Your goal —
Each entry that follows should be set down precisely, with its pictures removed.

Record excerpts —
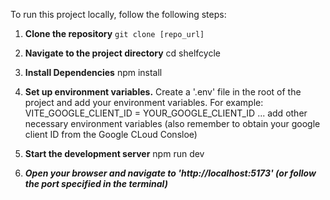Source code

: To run this project locally, follow the following steps:
1. **Clone the repository**
   ```git clone [repo_url]```
   
2.  **Navigate to the project directory**
   cd shelfcycle
   
3.  **Install Dependencies**
   npm install
   
4. **Set up environment variables.**
   Create a '.env' file in the root of the project and add your environment variables.
   For example:
   VITE_GOOGLE_CLIENT_ID = YOUR_GOOGLE_CLIENT_ID
   ...
   add other necessary environment variables
   (also remember to obtain your google client ID from the Google CLoud Consloe)

5. **Start the development server**
   npm run dev

6. ***Open your browser and navigate to 'http://localhost:5173'  (or follow the port specified in the terminal)***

Output for this task —
Source code

: To run this project locally, follow the following steps:
1. **Clone the repository**
   ```git clone [repo_url]```
   
2.  **Navigate to the project directory**
   cd shelfcycle
   
3.  **Install Dependencies**
   npm install
   
4. **Set up environment variables.**
   Create a '.env' file in the root of the project and add your environment variables.
   For example:
   VITE_GOOGLE_CLIENT_ID = YOUR_GOOGLE_CLIENT_ID
   ...
   add other necessary environment variables
   (also remember to obtain your google client ID from the Google CLoud Consloe)

5. **Start the development server**
   npm run dev

6. ***Open your browser and navigate to 'http://localhost:5173'  (or follow the port specified in the terminal)***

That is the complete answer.